On Outsourcing To OEMs, And Dealing With The FDA
More often than not, it is not feasible to build your own factory especially if your volume is not large. A lot of times, we have ideas and want to test the market, but first need to have those ideas built into reality. In most cases, it doesn’t make sense investing time and money to set up a factory. Using somebody else’s manufacturing capacity, you can be up and running tomorrow.
Nowadays, everybody does OEM. If a company has a manufacturing component, they will typically make a product to your specifications, and produce it with your brand and packaging. Most are pretty straight forward- you choose what you need based on what they offer and have it made. The bigger the volume the lower the price. Once you start experimenting with foods or new products however, it gets a little more complex.
Naturally, you will have to provide the raw materials on your own, particularly if you are trying to introduce something new to the market. When that happens, things get a little greasy, since the producer of those raw materials generally has guidelines that need to be followed, and the materials themselves need to be registered with the government. On the upside, nobody else can copy you, being that the materials came from a source unique only to you.
Before anything happens, never forget to have your contract manufacturer sign a NDA prior to revealing your formulations. They will typically give you 5 years without much hassle. The worst thing that could happen to you is they start producing your idea and selling it on their own. Why wouldn’t they? If they can make it for you they can make it for themselves too, and most factories partake in some kind of B2C using their own brands.
In our industry, there are only a handful of factories with the capacity to produce pharma products. Fortunately, we found one willing to produce what we need, and they happen to be one of the largest pharma companies in Thailand. That could be good or bad, depending which way you slice it.
In the pharma business, there is typically a Chinese wall between the sales and production units. As a matter of fact, the sales and marketing are usually cordoned off into a completely separate company from the manufacturing business and are treated as such by the employees, albeit the shareholders are the same. This keeps the interests of the C-level execs aligned, and if there really is no interaction between the two units, you can probably get away outsourcing your product to the factory side without the marketing side stealing your ideas.

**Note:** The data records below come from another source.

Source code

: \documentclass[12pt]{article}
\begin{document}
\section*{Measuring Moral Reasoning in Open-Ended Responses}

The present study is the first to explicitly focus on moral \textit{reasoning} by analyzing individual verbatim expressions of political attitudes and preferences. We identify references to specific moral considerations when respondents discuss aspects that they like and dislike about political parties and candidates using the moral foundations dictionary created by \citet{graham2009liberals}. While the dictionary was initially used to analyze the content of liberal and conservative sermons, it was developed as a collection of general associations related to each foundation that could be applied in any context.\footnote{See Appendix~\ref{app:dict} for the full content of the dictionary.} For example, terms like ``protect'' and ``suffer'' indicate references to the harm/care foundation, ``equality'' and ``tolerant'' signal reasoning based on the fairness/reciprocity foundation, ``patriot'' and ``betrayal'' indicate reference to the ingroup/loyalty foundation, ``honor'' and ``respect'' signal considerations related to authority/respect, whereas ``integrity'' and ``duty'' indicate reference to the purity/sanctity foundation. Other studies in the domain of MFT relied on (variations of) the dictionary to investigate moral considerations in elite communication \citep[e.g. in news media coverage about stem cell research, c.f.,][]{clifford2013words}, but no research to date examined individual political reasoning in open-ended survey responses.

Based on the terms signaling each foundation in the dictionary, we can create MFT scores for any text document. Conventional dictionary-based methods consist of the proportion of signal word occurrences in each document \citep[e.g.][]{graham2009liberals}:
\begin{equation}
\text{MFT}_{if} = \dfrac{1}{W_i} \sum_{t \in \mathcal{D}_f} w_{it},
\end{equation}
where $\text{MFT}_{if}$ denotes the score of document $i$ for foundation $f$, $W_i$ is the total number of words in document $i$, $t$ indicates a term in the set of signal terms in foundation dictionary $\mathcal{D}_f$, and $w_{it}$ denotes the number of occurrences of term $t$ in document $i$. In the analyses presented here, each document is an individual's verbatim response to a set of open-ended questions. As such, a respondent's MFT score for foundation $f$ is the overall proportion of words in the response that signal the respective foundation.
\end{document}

CJ and I took the day off the travel out of Bangkok to visit their laboratory in the suburbs. We had our suppliers also fly in from Singapore to join us, mainly for compliance duty. The materials we will handle are very delicate, and temperature and humidity need to be monitored closely at all times. Their role was to see if this factory was up to standards.
What’s interesting is that each country follows a slight variation of the law when it comes to the FDA. In Thailand, for example, the FDA will allow us to claim a shelf life of 24 months for our product based on an extrapolated 18 month result, whereas in Singapore that is a big no-no. Ostensibly, it also depends on how well you reason and who is on the other end making the decision.
Long story short, this factory abides to one of the highest standards in Thailand in big pharma and we will most likely proceed with them in the interim. The load of paperwork and registration that needs to be completed before then that cannot be described by a single blog post, and I anticipate at least another 3 months before we can run our first production batch.